The Cotton Textiles Export Promotion Council (Texprocil) will shortly submit its suggestions to the government on alternative programmes to replace some of the existing export promotion schemes for the textiles and clothing sector.
The council had engaged a consultant who is expected to submit a report by the end of this month. The consultant and the council are holding interactive meetings in different textile clusters now. Three such meetings had already been held and a similar number will be organised. A. Ravindrakumar, joint director, Texprocil, Harsha Vardhan Singh, chairman of IKDHVAJ Advisers (consultant) and Jayant Dasgupta, an international trade consultant, told The Hindu here that India had to phase out all export subsidies by 2018 as its share in global textile and clothing exports crossed the 3.25% threshold in 2010.
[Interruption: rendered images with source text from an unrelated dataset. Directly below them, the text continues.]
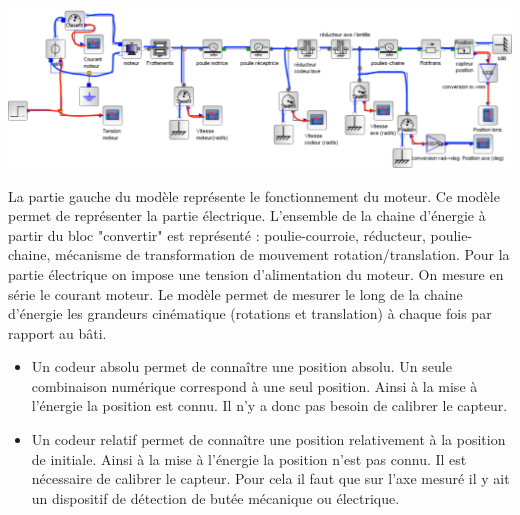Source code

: \ifprof
\begin{corrige}
\begin{center}
\includegraphics[width=1.0\textwidth]{images/image13_corrige.png}
\end{center}
\end{corrige}
\else
\fi



\ifprof
\begin{corrige}
La partie gauche du modèle représente le fonctionnement du moteur. Ce modèle permet de représenter la partie électrique. L'ensemble de la chaine d'énergie à partir du bloc "convertir" est représenté : poulie-courroie, réducteur, poulie-chaine, mécanisme de transformation de mouvement rotation/translation. Pour la partie électrique on impose une tension d'alimentation du moteur. On mesure en série le courant moteur. Le modèle permet de mesurer le long de la chaine d'énergie les grandeurs cinématique (rotations et translation) à chaque fois par rapport au bâti.
\end{corrige}
\else
\fi


\ifprof
\begin{corrige}
\begin{itemize}
\item Un codeur absolu permet de connaître une position absolu. Un seule combinaison numérique correspond à une seul position. Ainsi à la mise à l'énergie la position est connu. Il n'y a donc pas besoin de calibrer le capteur.
\item Un codeur relatif permet de connaître une position relativement à la position de initiale. Ainsi à la mise à l'énergie la position n'est pas connu. Il est nécessaire de calibrer le capteur. Pour cela il faut que sur l'axe mesuré il y ait un dispositif de détection de butée mécanique ou électrique.
\end{itemize}
\end{corrige}
\else
\fi



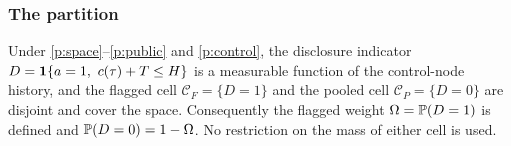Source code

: \subsubsection*{The partition}

\begin{lemma}
\label{lem:partition}
Under \ref{p:space}--\ref{p:public} and \ref{p:control}, the disclosure indicator
$D = \ind\{a = 1,\ c(\tau) + T \le H\}$ is a measurable function of the control-node history, and
the flagged cell $\mathcal C_F = \{D = 1\}$ and the pooled cell $\mathcal C_P = \{D = 0\}$ are
disjoint and cover the space. Consequently the flagged weight $\Omega = \Prb(D = 1)$ is defined and
$\Prb(D = 0) = 1 - \Omega$. No restriction on the mass of either cell is used.
\end{lemma}

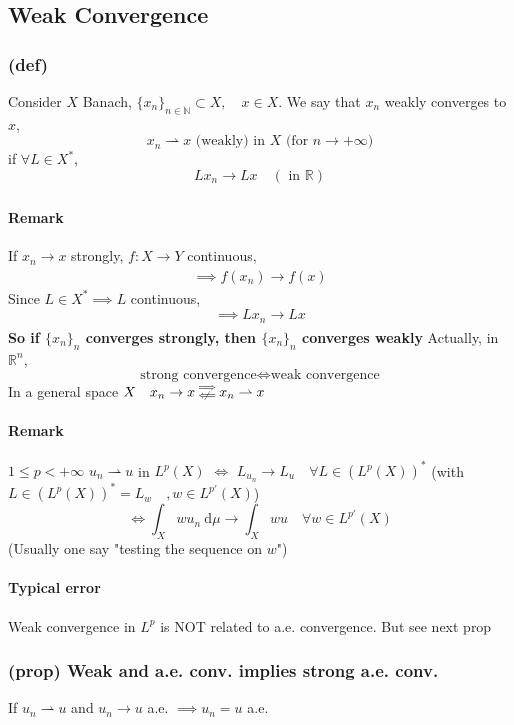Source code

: \subsection{Weak Convergence}
\subsubsection{(def) }
Consider $X$ Banach,  $\{ x_n\}_{n\in \mathbb N}\subset X,\quad x\in X$.
We say that $x_n$ weakly converges to $x$,
$$x_n\rightharpoonup x\text{ (weakly) in }X \text{ (for }n\to+\infty)$$
if $\forall L\in X^*$,
$$Lx_n\xrightarrow[\quad]{}Lx\quad(\text{ in }\mathbb R)$$
\paragraph{Remark}
If $x_n\xrightarrow[\quad ]{}x$ strongly, $f:X\to Y$ continuous,
$$\implies f(x_n)\xrightarrow[\quad]{}f(x)$$
Since $L\in X^*\implies L$ continuous,
$$\implies Lx_n\xrightarrow[\quad]{}Lx$$
\textbf{So if $\{x_n\}_n$ converges strongly, then $\{x_n\}_n$ converges weakly}
Actually, in $\mathbb R^n$,
$$\text{strong convergence} \iff \text{weak convergence}$$
In a general space $X \quad x_n\to x \substack{\implies \\ \centernot\impliedby}x_n\rightharpoonup x$
\paragraph{Remark}
$1\leq p<+\infty$
$u_n\rightharpoonup u$ in $L^p(X)$ $\iff$ $L_{u_n}\to L_u\quad \forall L\in (L^p(X))^*$
(with $L\in (L^p(X))^* = L_w\quad ,w\in L^{p'}(X)$)
$$\iff\int_Xwu_n\ \mathrm d\mu\to \int_Xwu\quad \forall w\in L^{p'}(X)$$
(Usually one say "testing the sequence on $w$")
\paragraph{Typical error} Weak convergence in $L^p$ is NOT related to a.e. convergence. But see next prop
\subsubsection{(prop) Weak and a.e. conv. implies strong a.e. conv.}
If $u_n\rightharpoonup u$ and $u_n\to u$ a.e. $\implies u_n=u$ a.e.
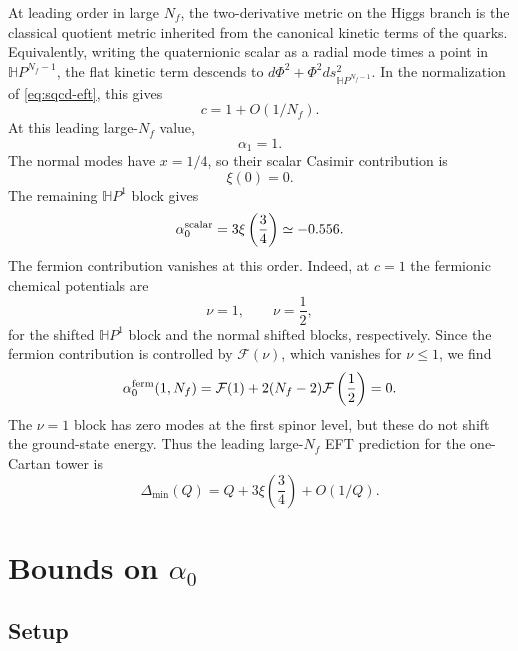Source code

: \documentclass[a4paper,11pt]{article}
\newcommand\Dm{\Delta_{\min}}
\begin{document}
At leading order in large $N_f$, the two-derivative metric on the Higgs branch is the classical quotient metric inherited from the canonical kinetic terms of the quarks. Equivalently, writing the quaternionic scalar as a radial
mode times a point in $\mathbb HP^{N_f-1}$, the flat kinetic term descends to $d\Phi^2+\Phi^2 ds^2_{\mathbb HP^{N_f-1}}$. In the normalization of \eqref{eq:sqcd-eft}, this gives
\begin{equation}
  c=1+O(1/N_f).
\end{equation}
At this leading large-$N_f$ value,
\begin{equation}
  \alpha_1=1.
\end{equation}
The normal modes have $x=1/4$, so their scalar Casimir contribution is
\begin{equation}
  \xi(0)=0.
\end{equation}
The remaining $\mathbb HP^1$ block gives
\begin{equation}
  \alpha_0^{\rm scalar} = 3\xi\left(\frac34\right) \simeq -0.556.
\end{equation}
The fermion contribution vanishes at this order. Indeed, at $c=1$ the fermionic chemical potentials are
\begin{equation}
  \nu=1, \qquad \nu=\frac12,
\end{equation}
for the shifted $\mathbb HP^1$ block and the normal shifted blocks, respectively. Since the fermion contribution is controlled by $\mathcal F(\nu)$, which vanishes for $\nu\leq1$, we find
\begin{equation}
  \alpha_0^{\rm ferm}(1,N_f) = \mathcal F(1) + 2(N_f-2)\mathcal F\left(\frac12\right) = 0.
\end{equation}
The $\nu=1$ block has zero modes at the first spinor level, but these do not shift the ground-state energy. Thus the leading large-$N_f$ EFT prediction for the one-Cartan tower is
\begin{equation}
  \Dm(Q) = Q + 3\xi\left(\frac34\right) + O(1/Q).
\end{equation}




\section{Bounds on $\alpha_0$}\label{sec:alpha0}
 

\subsection{Setup}\label{subsec:alpha0-setup}
\end{document}
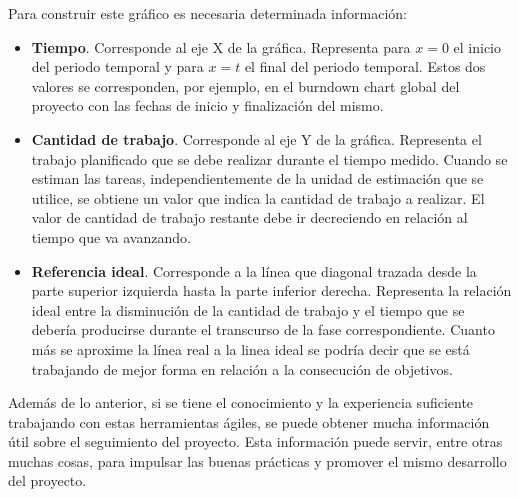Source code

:Para construir este gráfico es necesaria determinada información:
\begin{itemize}
    \item \textbf{Tiempo}. Corresponde al eje X de la gráfica. Representa para $x=0$ el inicio del periodo temporal y para $x=t$ el final del periodo temporal. Estos dos valores se corresponden, por ejemplo, en el burndown chart global del proyecto con las fechas de inicio y finalización del mismo.
    \item \textbf{Cantidad de trabajo}. Corresponde al eje Y de la gráfica. Representa el trabajo planificado que se debe realizar durante el tiempo medido. Cuando se estiman las tareas, independientemente de la unidad de estimación que se utilice, se obtiene un valor que indica la cantidad de trabajo a realizar. El valor de cantidad de trabajo restante debe ir decreciendo en relación al tiempo que va avanzando.
    \item \textbf{Referencia ideal}. Corresponde a la línea que diagonal trazada desde la parte superior izquierda hasta la parte inferior derecha. Representa la relación ideal entre la disminución de la cantidad de trabajo y el tiempo que se debería producirse durante el transcurso de la fase correspondiente. Cuanto más se aproxime la línea real a la linea ideal se podría decir que se está trabajando de mejor forma en relación a la consecución de objetivos.
\end{itemize}

Además de lo anterior, si se tiene el conocimiento y la experiencia suficiente trabajando con estas herramientas ágiles, se puede obtener mucha información útil sobre el seguimiento del proyecto. Esta información puede servir, entre otras muchas cosas, para impulsar las buenas prácticas y promover el mismo desarrollo del proyecto. 

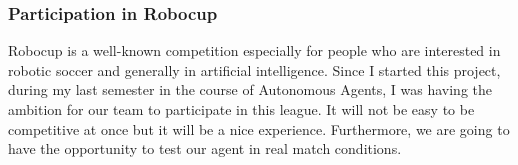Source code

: \subsubsection*{Participation in Robocup}
Robocup is a well-known competition especially for people who are interested in robotic soccer and generally in artificial intelligence. Since I started this project, during my last semester in the course of Autonomous Agents, I was having the ambition for our team to participate in this league. It will not be easy to be competitive at once but it will be a nice experience. Furthermore, we are going to have the opportunity to test our agent in real match conditions.
 


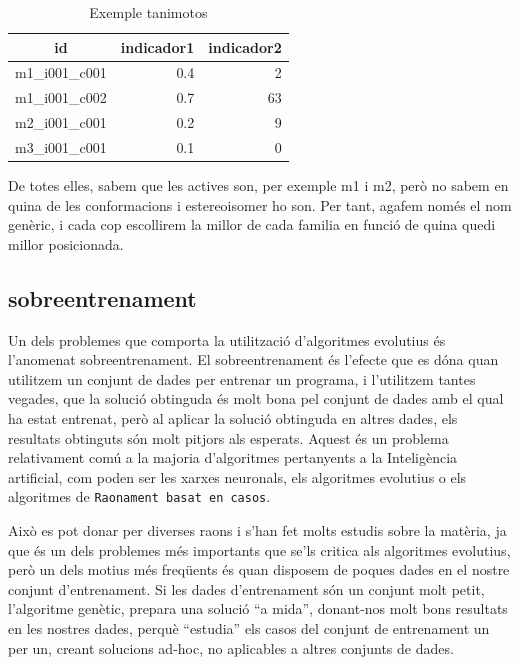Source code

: \documentclass[titlepage,a4paper,12pt]{book}
\begin{document}
\begin{table}
\centering
\caption{Exemple tanimotos}
\begin{tabular}{|l|r|r|}
\hline
\multicolumn{1}{|c|}{\textbf{id }} & \multicolumn{1}{c|}{\textbf{ indicador1 }} & \multicolumn{1}{c|}{\textbf{ indicador2}} \\
\hline
\hline
m1\_i001\_c001 & 0.4 & 2  \\
m1\_i001\_c002 & 0.7 & 63 \\
m2\_i001\_c001 & 0.2 & 9  \\
m3\_i001\_c001 & 0.1 & 0  \\
\hline
\end{tabular}
\end{table}

De totes elles, sabem que les actives son, per exemple m1 i m2, però no sabem
en quina de les conformacions i estereoisomer ho son.  Per tant, agafem només el
nom genèric, i cada cop escollirem la millor de cada familia en funció de quina
quedi millor posicionada.



\subsection{sobreentrenament} %
\label{sub:sobreentrenament}

Un dels problemes que comporta la utilització d'algoritmes evolutius és
l'anomenat sobreentrenament.  El sobreentrenament és l'efecte que es dóna quan
utilitzem un conjunt de dades per entrenar un programa, i l'utilitzem tantes
vegades, que la solució obtinguda és molt bona pel conjunt de dades amb el qual
ha estat entrenat, però al aplicar la solució obtinguda en altres dades, els
resultats obtinguts són molt pitjors als esperats.  Aquest és un problema
relativament comú a la majoria d'algoritmes pertanyents a la Inteligència
artificial, com poden ser les xarxes neuronals, els algoritmes evolutius o els
algoritmes de \texttt{Raonament basat en casos}.

Això es pot donar per diverses raons i s'han fet molts estudis sobre la
matèria, ja que és un dels problemes més importants que se'ls critica als
algoritmes evolutius, però un dels motius més freqüents és quan
disposem de poques dades en el nostre conjunt d'entrenament.  Si les dades
d'entrenament són un conjunt molt petit, l'algoritme genètic, prepara una
solució ``a mida'', donant-nos molt bons resultats en les nostres dades, perquè
``estudia'' els casos del conjunt de entrenament un per un, creant solucions
ad-hoc, no aplicables a altres conjunts de dades.
\end{document}
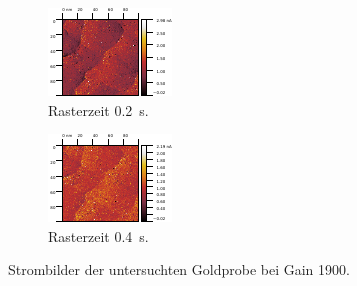\begin{figure}[H]
	\begin{subfigure}{0.49\textwidth}
		\centering
\includegraphics[width=\textwidth]{../Gwyddion/Gold/TIME_02_I_forward.pdf}
\caption{Rasterzeit \SI{0.2}{s}.}

	\end{subfigure}
	\begin{subfigure}{0.49\textwidth}
		\centering
\includegraphics[width=\textwidth]{../Gwyddion/Gold/TIME_04_I_forward.pdf}
\caption{ Rasterzeit \SI{0.4}{s}.}

	\end{subfigure}
	
	\caption{Strombilder der untersuchten Goldprobe bei Gain 1900.}
	\label{GAIN_slow_I}
\end{figure}



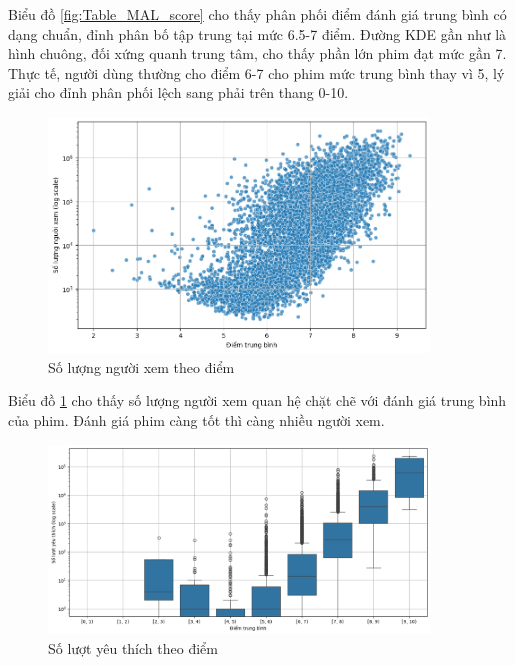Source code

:     \FloatBarrier
    
    Biểu đồ \ref{fig:Table_MAL_score} cho thấy phân phối điểm đánh giá trung bình có dạng chuẩn, đỉnh phân bố tập trung tại mức 6.5-7 điểm. Đường KDE gần như là hình chuông, đối xứng quanh trung tâm, cho thấy phần lớn phim đạt mức gần 7. Thực tế, người dùng thường cho điểm 6-7 cho phim mức trung bình thay vì 5, lý giải cho đỉnh phân phối lệch sang phải trên thang 0-10.

    \begin{figure}[htp]
        \centering
        \includegraphics[width=0.90\textwidth]{images/Table_MAL_member_score.png}
        \caption{Số lượng người xem theo điểm}
        \label{fig:Table_MAL_member_score}
    \end{figure}

    \FloatBarrier

    Biểu đồ \ref{fig:Table_MAL_member_score} cho thấy số lượng người xem quan hệ chặt chẽ với đánh giá trung bình của phim. Đánh giá phim càng tốt thì càng nhiều người xem. 
    
    \begin{figure}[htp]
        \centering
        \includegraphics[width=0.90\textwidth]{images/Table_MAL_favorite_score.png}
        \caption{Số lượt yêu thích theo điểm}
        \label{fig:Table_MAL_favorite_score}
    \end{figure}

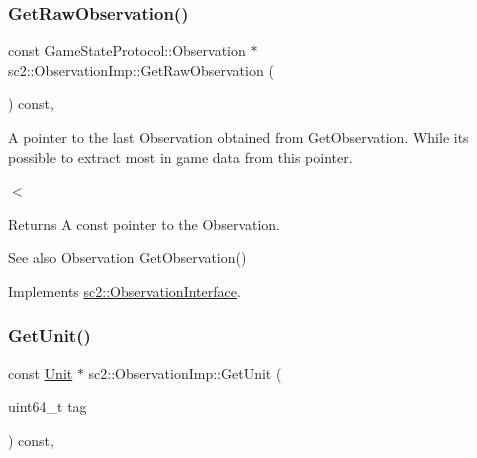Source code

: \mbox{\label{classsc2_1_1_observation_imp_ab77543fa1b95c5e348343129a21c84a3}} 
\subsubsection{\texorpdfstring{Get\+Raw\+Observation()}{GetRawObservation()}}
{\footnotesize\ttfamily const Game\+State\+Protocol\+::\+Observation $\ast$ sc2\+::\+Observation\+Imp\+::\+Get\+Raw\+Observation (\begin{DoxyParamCaption}{ }\end{DoxyParamCaption}) const\hspace{0.3cm}{\ttfamily [final]}, {\ttfamily [virtual]}}



A pointer to the last Observation obtained from Get\+Observation. While it\textquotesingle{}s possible to extract most in game data from this pointer. 

$<$ \begin{DoxyReturn}{Returns}
A const pointer to the Observation. 
\end{DoxyReturn}
\begin{DoxySeeAlso}{See also}
Observation Get\+Observation() 
\end{DoxySeeAlso}


Implements \hyperlink{classsc2_1_1_observation_interface_af3efed53a1a81ccadf236bab386dd108}{sc2\+::\+Observation\+Interface}.

\mbox{\label{classsc2_1_1_observation_imp_abb210dcc3b4ac518543902d97aee4b10}} 
\subsubsection{\texorpdfstring{Get\+Unit()}{GetUnit()}}
{\footnotesize\ttfamily const \hyperlink{classsc2_1_1_unit}{Unit} $\ast$ sc2\+::\+Observation\+Imp\+::\+Get\+Unit (\begin{DoxyParamCaption}\item[{uint64\+\_\+t}]{tag }\end{DoxyParamCaption}) const\hspace{0.3cm}{\ttfamily [final]}, {\ttfamily [virtual]}}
Further, the U.S. had recently challenged some Indian export subsidy schemes at the World Trade Organisation (WTO). Schemes such as MEIS, EPCG, and SEZ had to be replaced.
However, India’s textile and clothing exports are less than the 2015 level. “In this context, if India is to remove the export benefits, it will be a further blow to the industry,” said Mr. Singh. Under the MEIS, made-ups and garments get 4% subsidy and fabrics 2%. The EPCG scheme is used widely by processing, weaving and spinning industries, they said.
Helping units scale up
The objective of the suggestions would be to provide incentives and benefits to help all the units scale up, improve their competitiveness, encourage use of technology and enable them to go in for certifications. The alternative schemes should benefit both domestic and exportunits, they said.